British consumers now consider their smartphones and Internet connections essential to their everyday health and wellbeing, research from Ofcom has found.
Surveying nearly 2,000 UK adults, the industry watchdog found that 61% of consumers rated voice services (mobile or landline) as essential, 59% considered mobile voice or text services as essential, while 57% regarded personal internet access as essential.
Age proved to be a key factor in defining which services were considered essential, with 61% of those aged 75 and over unable to do without a landline, compared with just 12% of 16 to 24-year-olds.
Accessing the internet via a smartphone was considered essential to 53% of 16 to 24-year-olds but to no one aged 75 and above.
The study was carried out by Ofcom as part of an investigation into whether such 'essential' services are available and affordable for UK consumers, and whether they are getting good value for money.
Overall, the survey found that 95% of UK households have at least one mobile phone, 84% have a landline and 82% an Internet connection.
Ofcom has found that consumers had benefitted from falling prices and an increase in choice and quality over the last 10 years.

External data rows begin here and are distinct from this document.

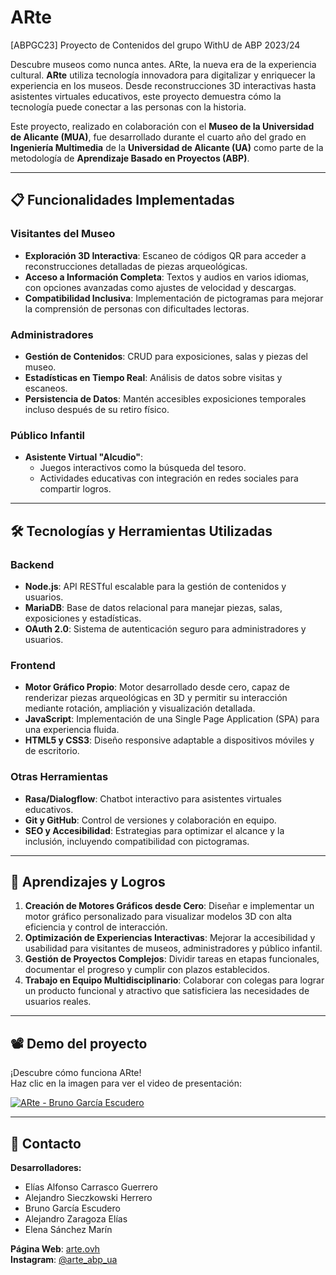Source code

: # ARte

[ABPGC23] Proyecto de Contenidos del grupo WithU de ABP 2023/24

Descubre museos como nunca antes. ARte, la nueva era de la experiencia cultural. **ARte** utiliza tecnología innovadora para digitalizar y enriquecer la experiencia en los museos. Desde reconstrucciones 3D interactivas hasta asistentes virtuales educativos, este proyecto demuestra cómo la tecnología puede conectar a las personas con la historia.

Este proyecto, realizado en colaboración con el **Museo de la Universidad de Alicante (MUA)**, fue desarrollado durante el cuarto año del grado en **Ingeniería Multimedia** de la **Universidad de Alicante (UA)** como parte de la metodología de **Aprendizaje Basado en Proyectos (ABP)**.

---

## 📋 Funcionalidades Implementadas

### Visitantes del Museo
- **Exploración 3D Interactiva**: Escaneo de códigos QR para acceder a reconstrucciones detalladas de piezas arqueológicas.
- **Acceso a Información Completa**: Textos y audios en varios idiomas, con opciones avanzadas como ajustes de velocidad y descargas.
- **Compatibilidad Inclusiva**: Implementación de pictogramas para mejorar la comprensión de personas con dificultades lectoras.

### Administradores
- **Gestión de Contenidos**: CRUD para exposiciones, salas y piezas del museo.
- **Estadísticas en Tiempo Real**: Análisis de datos sobre visitas y escaneos.
- **Persistencia de Datos**: Mantén accesibles exposiciones temporales incluso después de su retiro físico.

### Público Infantil
- **Asistente Virtual "Alcudio"**:
  - Juegos interactivos como la búsqueda del tesoro.
  - Actividades educativas con integración en redes sociales para compartir logros.
 
---

## 🛠️ Tecnologías y Herramientas Utilizadas

### Backend
- **Node.js**: API RESTful escalable para la gestión de contenidos y usuarios.
- **MariaDB**: Base de datos relacional para manejar piezas, salas, exposiciones y estadísticas.
- **OAuth 2.0**: Sistema de autenticación seguro para administradores y usuarios.

### Frontend
- **Motor Gráfico Propio**: Motor desarrollado desde cero, capaz de renderizar piezas arqueológicas en 3D y permitir su interacción mediante rotación, ampliación y visualización detallada.
- **JavaScript**: Implementación de una Single Page Application (SPA) para una experiencia fluida.
- **HTML5 y CSS3**: Diseño responsive adaptable a dispositivos móviles y de escritorio.

### Otras Herramientas
- **Rasa/Dialogflow**: Chatbot interactivo para asistentes virtuales educativos.
- **Git y GitHub**: Control de versiones y colaboración en equipo.
- **SEO y Accesibilidad**: Estrategias para optimizar el alcance y la inclusión, incluyendo compatibilidad con pictogramas.

---

## 🎯 Aprendizajes y Logros

1. **Creación de Motores Gráficos desde Cero**: Diseñar e implementar un motor gráfico personalizado para visualizar modelos 3D con alta eficiencia y control de interacción.
2. **Optimización de Experiencias Interactivas**: Mejorar la accesibilidad y usabilidad para visitantes de museos, administradores y público infantil.
3. **Gestión de Proyectos Complejos**: Dividir tareas en etapas funcionales, documentar el progreso y cumplir con plazos establecidos.
4. **Trabajo en Equipo Multidisciplinario**: Colaborar con colegas para lograr un producto funcional y atractivo que satisficiera las necesidades de usuarios reales.

---

## 📽️ Demo del proyecto  

¡Descubre cómo funciona ARte!  
Haz clic en la imagen para ver el video de presentación:  

[![ARte - Bruno García Escudero](https://img.youtube.com/vi/-byk7npR5nE/0.jpg)](https://www.youtube.com/watch?v=-byk7npR5nE)

---

## 📧 Contacto

**Desarrolladores:**
- Elías Alfonso Carrasco Guerrero  
- Alejandro Sieczkowski Herrero  
- Bruno García Escudero  
- Alejandro Zaragoza Elías  
- Elena Sánchez Marín  

**Página Web**: [arte.ovh](https://arte.ovh)  
**Instagram**: [@arte_abp_ua](https://instagram.com/arte_abp_ua)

Claudio Pollack, Ofcom's consumer group director, said: "While it's encouraging that the majority of people don't experience difficulties paying for their communications services, it's important that help is available for those who do.
"We're working to ensure that all consumers can benefit from the communications services which are most important for modern life."
7% of consumers said they would like to have broadband but don't because of the cost.